Ernest chewed on this for a moment. “Is that why you try so hard to stop the timekeepers from burning memories?”
“I guess that’s part of it.”
“And the other part?”
Lisavet placed a hand on top of the book and pulled it toward them, opening it up to show him. Ernest could hear the whispers between the pages, calling out to them both.
“When I first started saving memories, I was mostly taking them from the Nazis. That’s what’s in the first half of the book.
I’ve walked through all of them hundreds of times to see why someone might want to destroy these memories, but I can’t.
So little of what the timekeepers are destroying is anything dangerous.
Little moments. Tiny conversations. Civilian lives that contradicted what the Nazi Party was trying to do.
It made me think… if even simple memories are so important that someone would try to destroy them…
then maybe wasting any of them is a mistake.
Maybe they’re actually the most precious thing we have.
And besides. What gives someone the right to decide what stays? ”
“History is written by the victors,” Ernest quoted, just loud enough for Lisavet to hear him.
She turned her eyes on him. Not angry, but close to it. “You say that now. But what happens if one day someone else wins? What if they decide to erase your father’s memories? Like they tried to erase mine?”
“I suppose I wouldn’t like it.”
Lisavet bit her lip, head shaking. “But that’s just it. You wouldn’t even know it had happened. Your life would rearrange itself around his memory.”
Ernest watched her face, transfixed as she ran one hand over the pages of the book.

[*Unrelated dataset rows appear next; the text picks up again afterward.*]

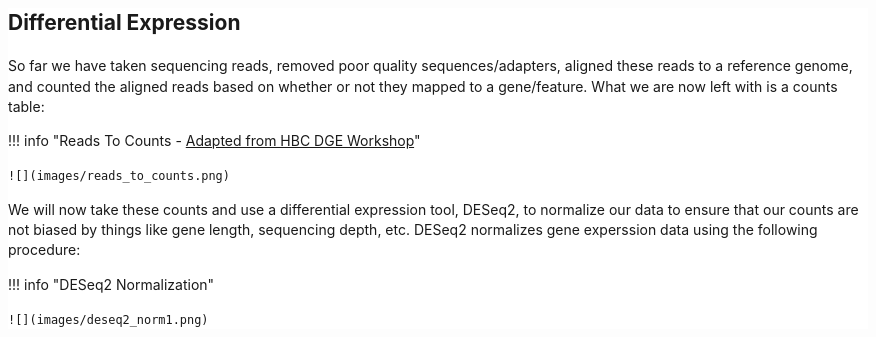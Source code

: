 ## Differential Expression

So far we have taken sequencing reads, removed poor quality sequences/adapters, aligned these reads to a reference genome, and counted the aligned reads based on whether or not they mapped to a gene/feature. What we are now left with is a counts table:

!!! info "Reads To Counts - [Adapted from HBC DGE Workshop](https://hbctraining.github.io/DGE_workshop)" 

    ![](images/reads_to_counts.png)

We will now take these counts and use a differential expression tool, DESeq2, to normalize our data to ensure that our counts are not biased by things like gene length, sequencing depth, etc. DESeq2 normalizes gene experssion data using the following procedure: 


!!! info "DESeq2 Normalization" 

    ![](images/deseq2_norm1.png)
    
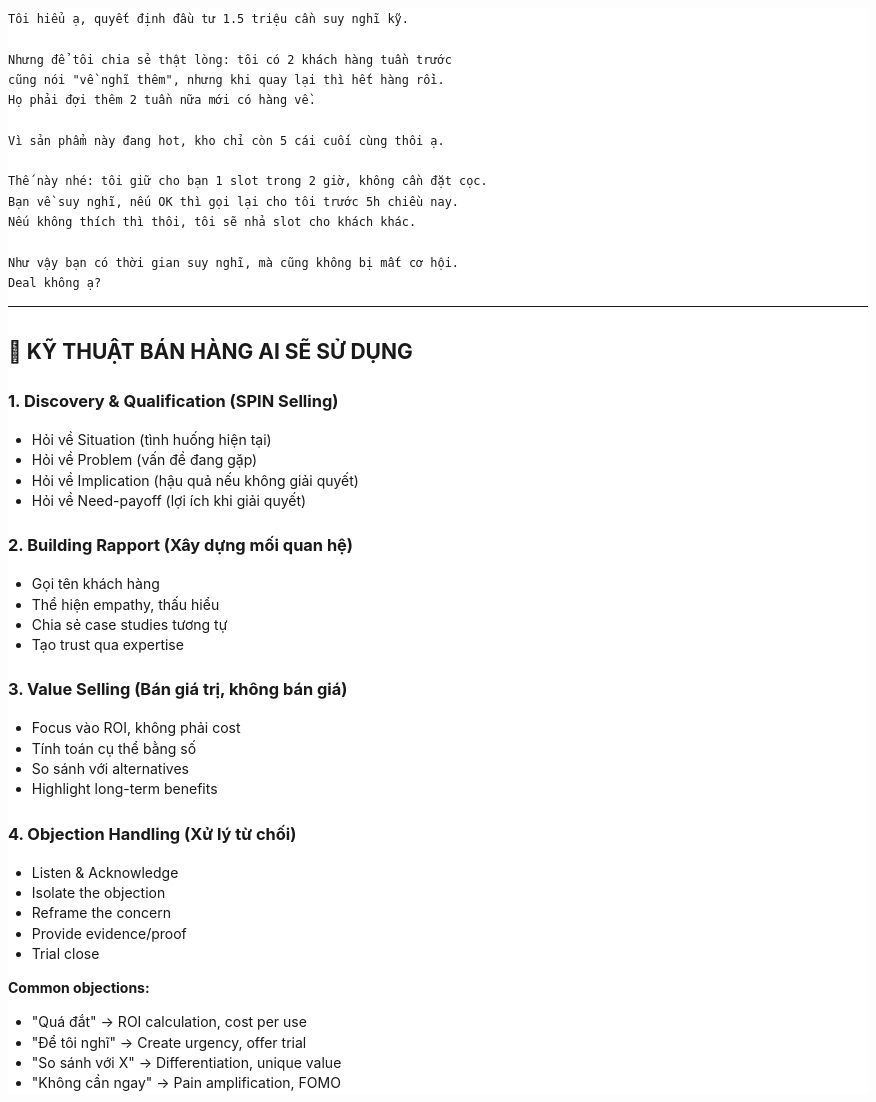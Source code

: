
 ```
Tôi hiểu ạ, quyết định đầu tư 1.5 triệu cần suy nghĩ kỹ.

Nhưng để tôi chia sẻ thật lòng: tôi có 2 khách hàng tuần trước
cũng nói "về nghĩ thêm", nhưng khi quay lại thì hết hàng rồi.
Họ phải đợi thêm 2 tuần nữa mới có hàng về.

Vì sản phẩm này đang hot, kho chỉ còn 5 cái cuối cùng thôi ạ.

Thế này nhé: tôi giữ cho bạn 1 slot trong 2 giờ, không cần đặt cọc.
Bạn về suy nghĩ, nếu OK thì gọi lại cho tôi trước 5h chiều nay.
Nếu không thích thì thôi, tôi sẽ nhả slot cho khách khác.

Như vậy bạn có thời gian suy nghĩ, mà cũng không bị mất cơ hội.
Deal không ạ?
```

---

## 🧠 KỸ THUẬT BÁN HÀNG AI SẼ SỬ DỤNG

### 1. **Discovery & Qualification (SPIN Selling)**
- Hỏi về Situation (tình huống hiện tại)
- Hỏi về Problem (vấn đề đang gặp)
- Hỏi về Implication (hậu quả nếu không giải quyết)
- Hỏi về Need-payoff (lợi ích khi giải quyết)

### 2. **Building Rapport (Xây dựng mối quan hệ)**
- Gọi tên khách hàng
- Thể hiện empathy, thấu hiểu
- Chia sẻ case studies tương tự
- Tạo trust qua expertise

### 3. **Value Selling (Bán giá trị, không bán giá)**
- Focus vào ROI, không phải cost
- Tính toán cụ thể bằng số
- So sánh với alternatives
- Highlight long-term benefits

### 4. **Objection Handling (Xử lý từ chối)**
- Listen & Acknowledge
- Isolate the objection
- Reframe the concern
- Provide evidence/proof
- Trial close

**Common objections:**
- "Quá đắt" → ROI calculation, cost per use
- "Để tôi nghĩ" → Create urgency, offer trial
- "So sánh với X" → Differentiation, unique value
- "Không cần ngay" → Pain amplification, FOMO
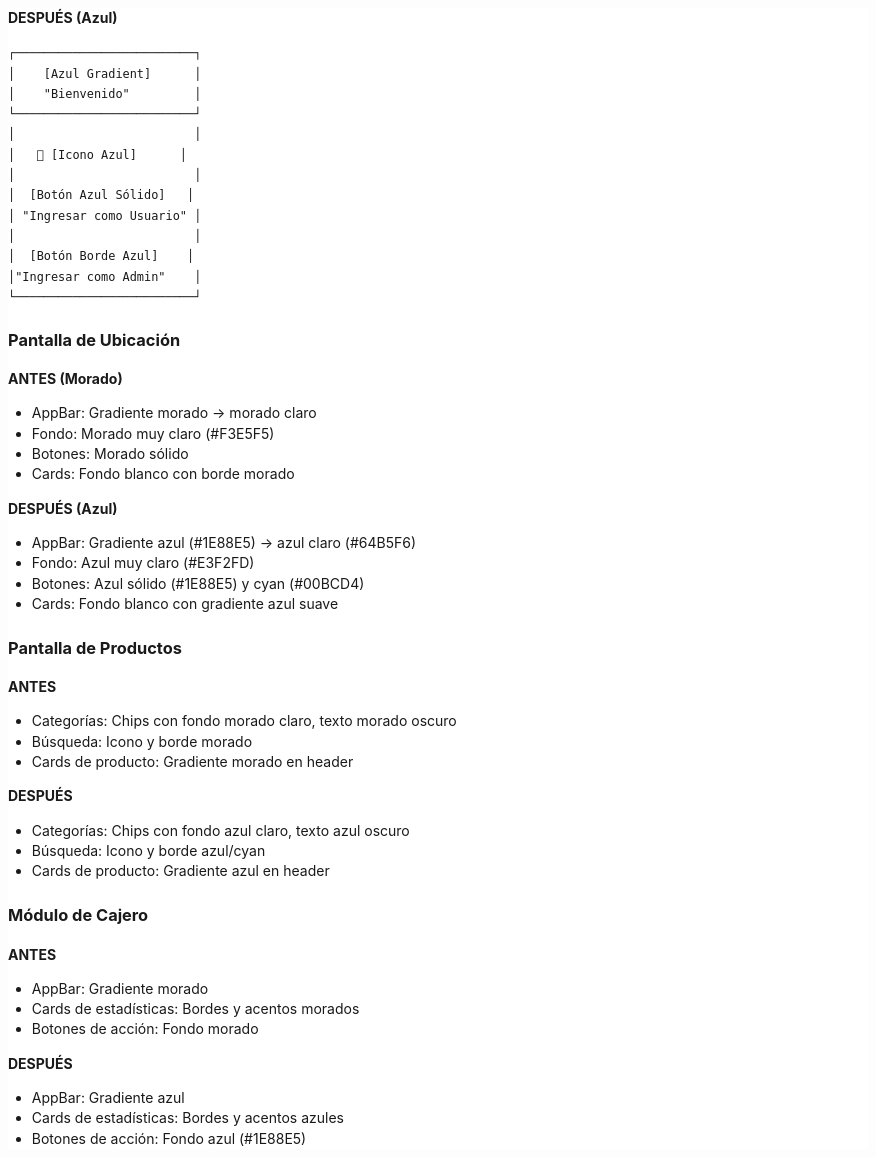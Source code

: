 **DESPUÉS (Azul)**
```
┌─────────────────────────┐
│    [Azul Gradient]      │
│    "Bienvenido"         │
└─────────────────────────┘
│                         │
│   🍴 [Icono Azul]      │
│                         │
│  [Botón Azul Sólido]   │
│ "Ingresar como Usuario" │
│                         │
│  [Botón Borde Azul]    │
│"Ingresar como Admin"    │
└─────────────────────────┘
```

### Pantalla de Ubicación

**ANTES (Morado)**
- AppBar: Gradiente morado → morado claro
- Fondo: Morado muy claro (#F3E5F5)
- Botones: Morado sólido
- Cards: Fondo blanco con borde morado

**DESPUÉS (Azul)**
- AppBar: Gradiente azul (#1E88E5) → azul claro (#64B5F6)
- Fondo: Azul muy claro (#E3F2FD)
- Botones: Azul sólido (#1E88E5) y cyan (#00BCD4)
- Cards: Fondo blanco con gradiente azul suave

### Pantalla de Productos

**ANTES**
- Categorías: Chips con fondo morado claro, texto morado oscuro
- Búsqueda: Icono y borde morado
- Cards de producto: Gradiente morado en header

**DESPUÉS**
- Categorías: Chips con fondo azul claro, texto azul oscuro
- Búsqueda: Icono y borde azul/cyan
- Cards de producto: Gradiente azul en header

### Módulo de Cajero

**ANTES**
- AppBar: Gradiente morado
- Cards de estadísticas: Bordes y acentos morados
- Botones de acción: Fondo morado

**DESPUÉS**
- AppBar: Gradiente azul
- Cards de estadísticas: Bordes y acentos azules
- Botones de acción: Fondo azul (#1E88E5)
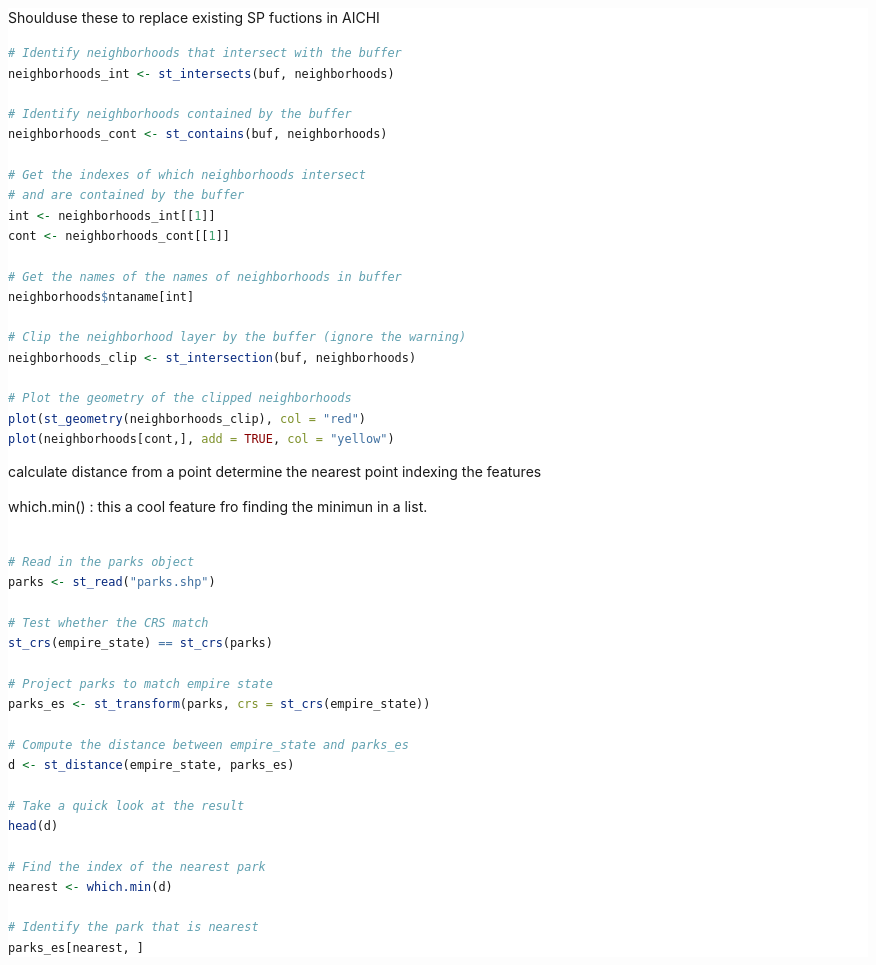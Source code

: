 Shoulduse these to replace existing SP fuctions in AICHI

```r
# Identify neighborhoods that intersect with the buffer
neighborhoods_int <- st_intersects(buf, neighborhoods)

# Identify neighborhoods contained by the buffer
neighborhoods_cont <- st_contains(buf, neighborhoods)

# Get the indexes of which neighborhoods intersect
# and are contained by the buffer
int <- neighborhoods_int[[1]]
cont <- neighborhoods_cont[[1]]

# Get the names of the names of neighborhoods in buffer
neighborhoods$ntaname[int]

# Clip the neighborhood layer by the buffer (ignore the warning)
neighborhoods_clip <- st_intersection(buf, neighborhoods)

# Plot the geometry of the clipped neighborhoods
plot(st_geometry(neighborhoods_clip), col = "red")
plot(neighborhoods[cont,], add = TRUE, col = "yellow")
```

calculate distance from a point
determine the nearest point
indexing the features

which.min() : this a cool feature fro finding the minimun in a list.

```r

# Read in the parks object
parks <- st_read("parks.shp")

# Test whether the CRS match
st_crs(empire_state) == st_crs(parks)

# Project parks to match empire state
parks_es <- st_transform(parks, crs = st_crs(empire_state))

# Compute the distance between empire_state and parks_es
d <- st_distance(empire_state, parks_es)

# Take a quick look at the result
head(d)

# Find the index of the nearest park
nearest <- which.min(d)

# Identify the park that is nearest
parks_es[nearest, ]
```
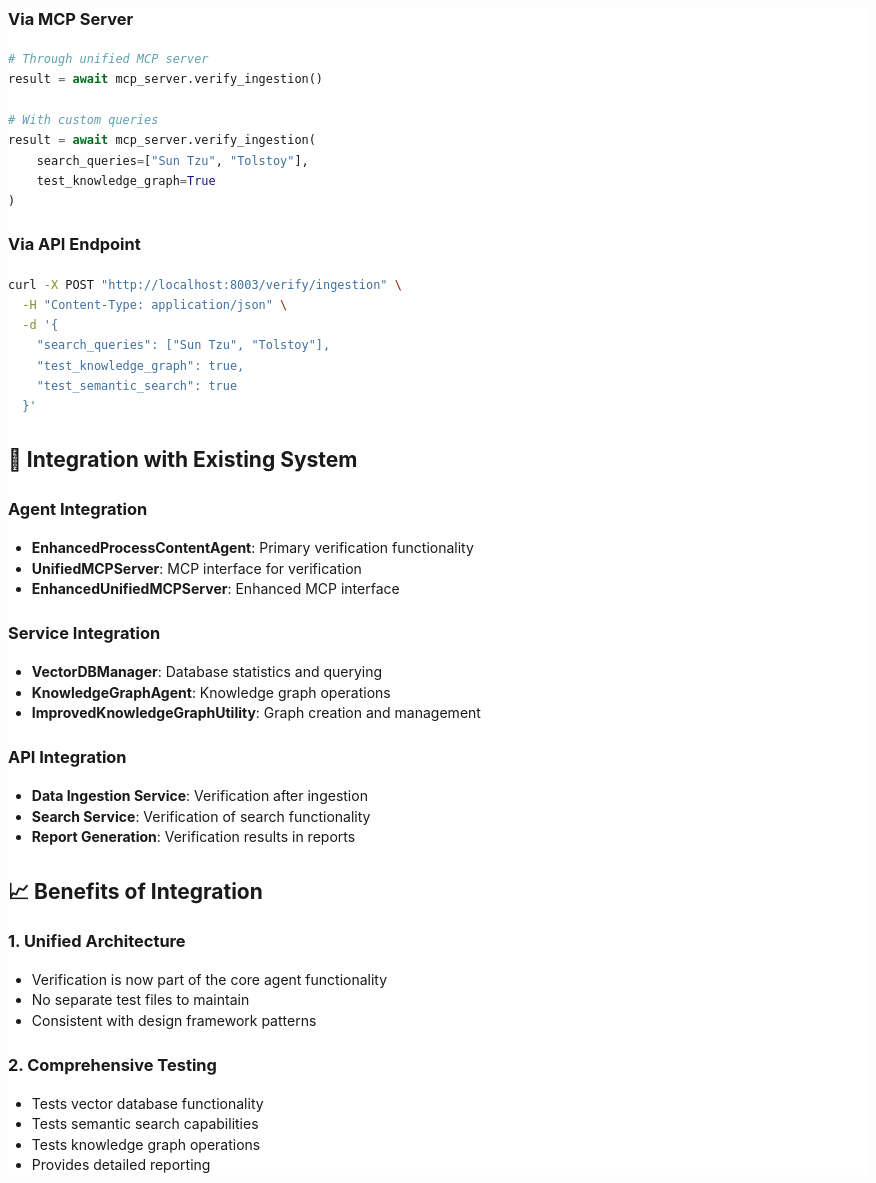 ### **Via MCP Server**
```python
# Through unified MCP server
result = await mcp_server.verify_ingestion()

# With custom queries
result = await mcp_server.verify_ingestion(
    search_queries=["Sun Tzu", "Tolstoy"],
    test_knowledge_graph=True
)
```

### **Via API Endpoint**
```bash
curl -X POST "http://localhost:8003/verify/ingestion" \
  -H "Content-Type: application/json" \
  -d '{
    "search_queries": ["Sun Tzu", "Tolstoy"],
    "test_knowledge_graph": true,
    "test_semantic_search": true
  }'
```

## 🔄 **Integration with Existing System**

### **Agent Integration**
- **EnhancedProcessContentAgent**: Primary verification functionality
- **UnifiedMCPServer**: MCP interface for verification
- **EnhancedUnifiedMCPServer**: Enhanced MCP interface

### **Service Integration**
- **VectorDBManager**: Database statistics and querying
- **KnowledgeGraphAgent**: Knowledge graph operations
- **ImprovedKnowledgeGraphUtility**: Graph creation and management

### **API Integration**
- **Data Ingestion Service**: Verification after ingestion
- **Search Service**: Verification of search functionality
- **Report Generation**: Verification results in reports

## 📈 **Benefits of Integration**

### **1. Unified Architecture**
- Verification is now part of the core agent functionality
- No separate test files to maintain
- Consistent with design framework patterns

### **2. Comprehensive Testing**
- Tests vector database functionality
- Tests semantic search capabilities
- Tests knowledge graph operations
- Provides detailed reporting
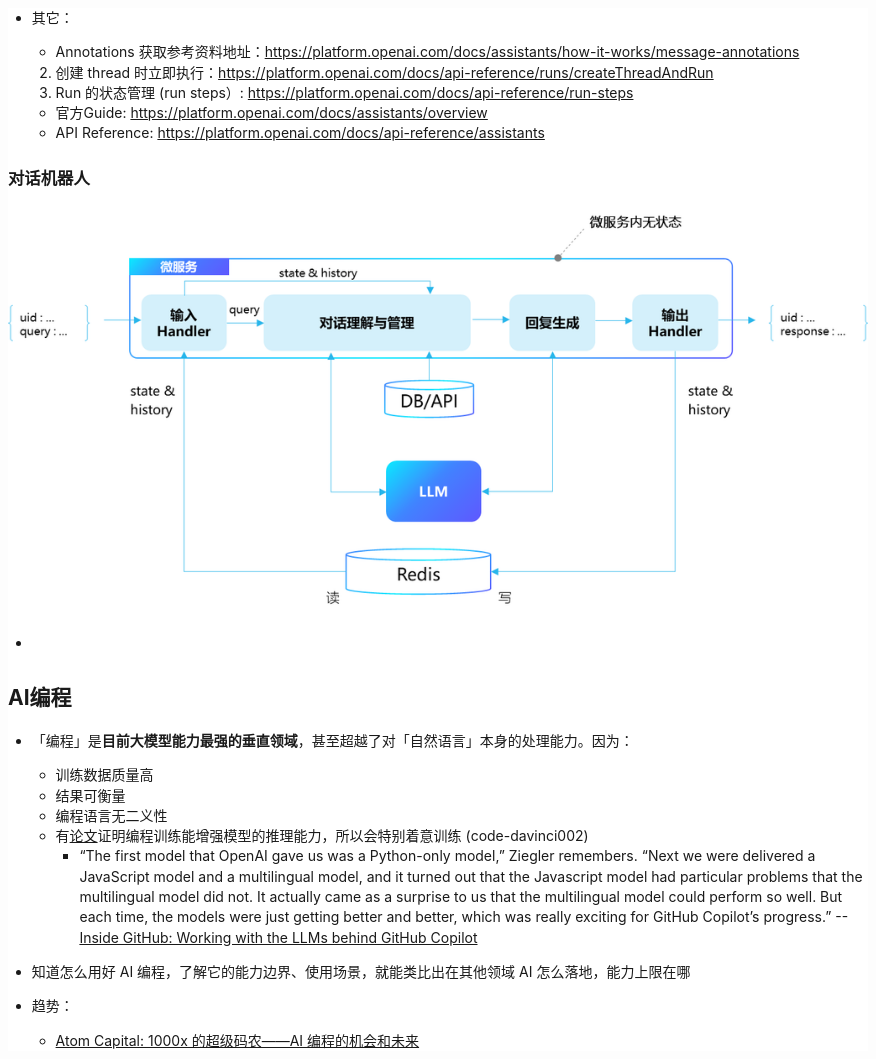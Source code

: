 * 其它：

  * Annotations 获取参考资料地址：https://platform.openai.com/docs/assistants/how-it-works/message-annotations
  2. 创建 thread 时立即执行：https://platform.openai.com/docs/api-reference/runs/createThreadAndRun
  3. Run 的状态管理 (run steps）: https://platform.openai.com/docs/api-reference/run-steps

  * 官方Guide: https://platform.openai.com/docs/assistants/overview
  * API Reference: https://platform.openai.com/docs/api-reference/assistants

### 对话机器人

![dialog_system](./AI/dialog_system.png)



* 





## AI编程

* 「编程」是**目前大模型能力最强的垂直领域**，甚至超越了对「自然语言」本身的处理能力。因为：

  - 训练数据质量高
  - 结果可衡量
  - 编程语言无二义性
  - 有[论文](https://arxiv.org/pdf/2211.09110.pdf)证明编程训练能增强模型的推理能力，所以会特别着意训练 (code-davinci002)
    - “The first model that OpenAI gave us was a Python-only model,” Ziegler remembers. “Next we were delivered a JavaScript model and a multilingual model, and it turned out that the Javascript model had particular problems that the multilingual model did not. It actually came as a surprise to us that the multilingual model could perform so well. But each time, the models were just getting better and better, which was really exciting for GitHub Copilot’s progress.” --[Inside GitHub: Working with the LLMs behind GitHub Copilot](https://github.blog/2023-05-17-inside-github-working-with-the-llms-behind-github-copilot/)
* 知道怎么用好 AI 编程，了解它的能力边界、使用场景，就能类比出在其他领域 AI 怎么落地，能力上限在哪
* 趋势：
  * [Atom Capital: 1000x 的超级码农——AI 编程的机会和未来](https://mp.weixin.qq.com/s/IE1P-USAJDlbPcssJltNnw)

How was he supposed to take it from her now?
There was an ache in her eyes, in every part of her being, and he was suddenly struck by the overwhelming desire to pull her into his arms. If it hadn’t been for the hole in his side, he might have.
Lisavet let out a sigh and turned her attention back to the couple as they got up from the table.
“The memory is ending,” she said wistfully as she closed the book. “Are you strong enough to go back?”
Ernest nodded. She started to turn away and he reached for her before she could, taking her hand in his. Her eyes, when she turned them on him, made his knees go weak.
“Thank you,” he said. “For stitching me up.”
She gave him a half smile, the corners of her mouth barely lifting. “Thank you . For taking a bullet for me.”
He noticed that she didn’t thank him for saving her life. She didn’t see it that way. They looked at each other and Ernest wished he could stop time, just for a moment. But the world around them was fading at the edges, blurring back into shadows and darkness.
“Can I see you again?” he asked as the last of the sunrise began to crack. “Like this, I mean.”
Lisavet’s eyes seemed to brighten. More beautiful than ever.
“You know where to find me,” she said.
Their hands slid apart as the memory vanished and Lisavet was gone, walking away from him into the depths of the time space. Ernest stood still, savoring the phantom feeling of her touch long after she had gone from him.